PROBLEM STATEMENT ->
From the data below, copy out every line in which the word "基本操作" occurs.

━━━━━━━━━━━━━━━━

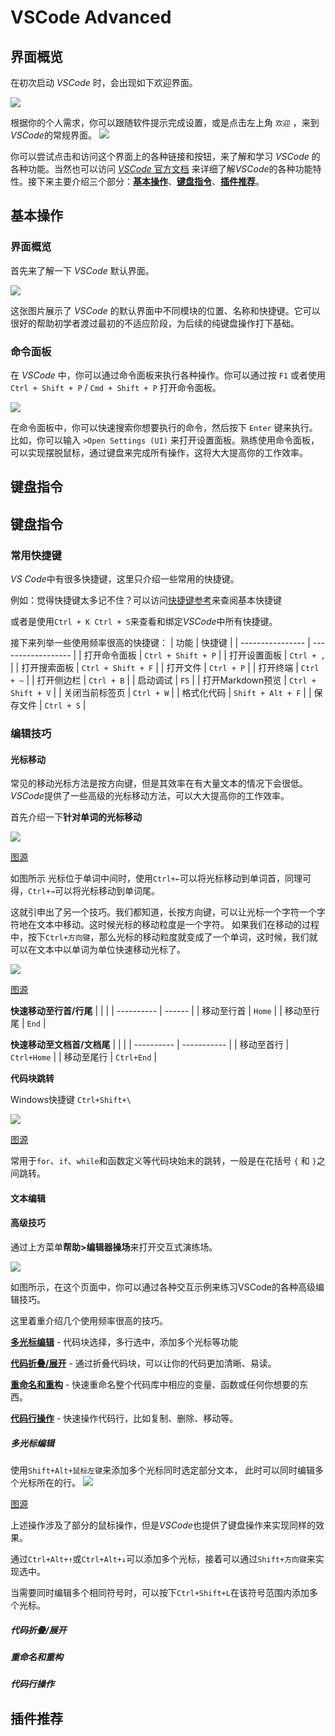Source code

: # VSCode Advanced

## 界面概览

在初次启动 *VSCode* 时，会出现如下欢迎界面。

![](./pics/VSCodeAd-Welcome.png)

根据你的个人需求，你可以跟随软件提示完成设置，或是点击左上角 `欢迎` ，来到*VSCode*的常规界面。
![](./pics/VSCodeAd-DefaultUI.png)

你可以尝试点击和访问这个界面上的各种链接和按钮，来了解和学习 *VSCode* 的各种功能。当然也可以访问 [*VSCode* 官方文档][VSCode-doc] 来详细了解*VSCode*的各种功能特性。接下来主要介绍三个部分：[**基本操作**](#基本操作)、[**键盘指令**](#键盘操作)、[**插件推荐**](#推荐插件)。

[VSCode-doc]: https://code.visualstudio.com/docs


## 基本操作

### 界面概览

首先来了解一下 *VSCode* 默认界面。

![](./pics/VSCodeAd-UIwithComment.png)

这张图片展示了 *VSCode* 的默认界面中不同模块的位置、名称和快捷键。它可以很好的帮助初学者渡过最初的不适应阶段，为后续的纯键盘操作打下基础。


### 命令面板

在 *VSCode* 中，你可以通过命令面板来执行各种操作。你可以通过按 `F1` 或者使用 `Ctrl + Shift + P` / `Cmd + Shift + P` 打开命令面板。

![](./pics/VSCodeAd-CommandPanel.png)

在命令面板中，你可以快速搜索你想要执行的命令，然后按下 `Enter` 键来执行。比如，你可以输入 `>Open Settings (UI)` 来打开设置面板。熟练使用命令面板，可以实现摆脱鼠标，通过键盘来完成所有操作，这将大大提高你的工作效率。



## 键盘指令

## 键盘指令

### 常用快捷键
*VS Code*中有很多快捷键，这里只介绍一些常用的快捷键。

例如：觉得快捷键太多记不住？可以访问[快捷键参考](https://code.visualstudio.com/shortcuts/keyboard-shortcuts-windows.pdf)来查阅基本快捷键

或者是使用`Ctrl + K Ctrl + S`来查看和绑定*VSCode*中所有快捷键。

接下来列举一些使用频率很高的快捷键：
| 功能             | 快捷键             |
| ---------------- | ------------------ |
| 打开命令面板     | `Ctrl + Shift + P` |
| 打开设置面板     | `Ctrl + ,`         |
| 打开搜索面板     | `Ctrl + Shift + F` |
| 打开文件         | `Ctrl + P`         |
| 打开终端         | `Ctrl + ~`         |
| 打开侧边栏       | `Ctrl + B`         |
| 启动调试         | `F5`               |
| 打开Markdown预览 | `Ctrl + Shift + V` |
| 关闭当前标签页   | `Ctrl + W`         |
| 格式化代码       | `Shift + Alt + F`  |
| 保存文件         | `Ctrl + S`         |


### 编辑技巧

#### 光标移动

常见的移动光标方法是按方向键，但是其效率在有大量文本的情况下会很低。*VSCode*提供了一些高级的光标移动方法，可以大大提高你的工作效率。

首先介绍一下**针对单词的光标移动**

![](./pics/VSCodeAd-keyboard-1.gif)

[图源](http://img.geek-docs.com/vscode/keyboard/keyboard-1.gif)

如图所示
光标位于单词中间时，使用`Ctrl+←`可以将光标移动到单词首，同理可得，`Ctrl+→`可以将光标移动到单词尾。

这就引申出了另一个技巧。我们都知道，长按方向键，可以让光标一个字符一个字符地在文本中移动。这时候光标的移动粒度是一个字符。
如果我们在移动的过程中，按下`Ctrl+方向键`，那么光标的移动粒度就变成了一个单词，这时候，我们就可以在文本中以单词为单位快速移动光标了。

![](./pics/VSCodeAd-keyboard-2.gif)

[图源](http://img.geek-docs.com/vscode/keyboard/keyboard-2.gif)


**快速移动至行首/行尾**
|            |        |
| ---------- | ------ |
| 移动至行首 | `Home` |
| 移动至行尾 | `End`  |

**快速移动至文档首/文档尾**
|            |             |
| ---------- | ----------- |
| 移动至首行 | `Ctrl+Home` |
| 移动至尾行 | `Ctrl+End`  |

**代码块跳转**

Windows快捷键 `Ctrl+Shift+\`

![](pics/VSCodeAd-keyboard-3.gif)

[图源](http://img.geek-docs.com/vscode/keyboard/keyboard-4.gif)

常用于`for`、`if`、`while`和函数定义等代码块始末的跳转，一般是在花括号 ` { ` 和 ` } `之间跳转。


#### 文本编辑
<!--
TODO
-->


#### 高级技巧

通过上方菜单**帮助>编辑器操场**来打开交互式演练场。

![](pics/VSCodeAd-EditorPlayground.png)

如图所示，在这个页面中，你可以通过各种交互示例来练习VSCode的各种高级编辑技巧。

这里着重介绍几个使用频率很高的技巧。

[**多光标编辑**](#多光标编辑) - 代码块选择，多行选中，添加多个光标等功能

[**代码折叠/展开**](#代码折叠/展开) - 通过折叠代码块，可以让你的代码更加清晰、易读。

[**重命名和重构**](#重命名和重构) - 快速重命名整个代码库中相应的变量、函数或任何你想要的东西。

[**代码行操作**](#代码行操作) - 快速操作代码行，比如复制、删除、移动等。


##### **多光标编辑**

使用`Shift+Alt+鼠标左键`来添加多个光标同时选定部分文本，
此时可以同时编辑多个光标所在的行。
![](pics/VSCodeAd-Multicursor-1.gif)

[图源](https://code.visualstudio.com/assets/docs/editor/codebasics/multicursor.gif)

上述操作涉及了部分的鼠标操作，但是*VSCode*也提供了键盘操作来实现同样的效果。

通过`Ctrl+Alt+↑`或`Ctrl+Alt+↓`可以添加多个光标，接着可以通过`Shift+方向键`来实现选中。

当需要同时编辑多个相同符号时，可以按下`Ctrl+Shift+L`在该符号范围内添加多个光标。

##### **代码折叠/展开**


##### **重命名和重构**


##### **代码行操作**


## 插件推荐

━━━━━━━━━━━━━━━━

EXERCISE SOLUTION ->
你可以尝试点击和访问这个界面上的各种链接和按钮，来了解和学习 *VSCode* 的各种功能。当然也可以访问 [*VSCode* 官方文档][VSCode-doc] 来详细了解*VSCode*的各种功能特性。接下来主要介绍三个部分：[**基本操作**](#基本操作)、[**键盘指令**](#键盘操作)、[**插件推荐**](#推荐插件)。
## 基本操作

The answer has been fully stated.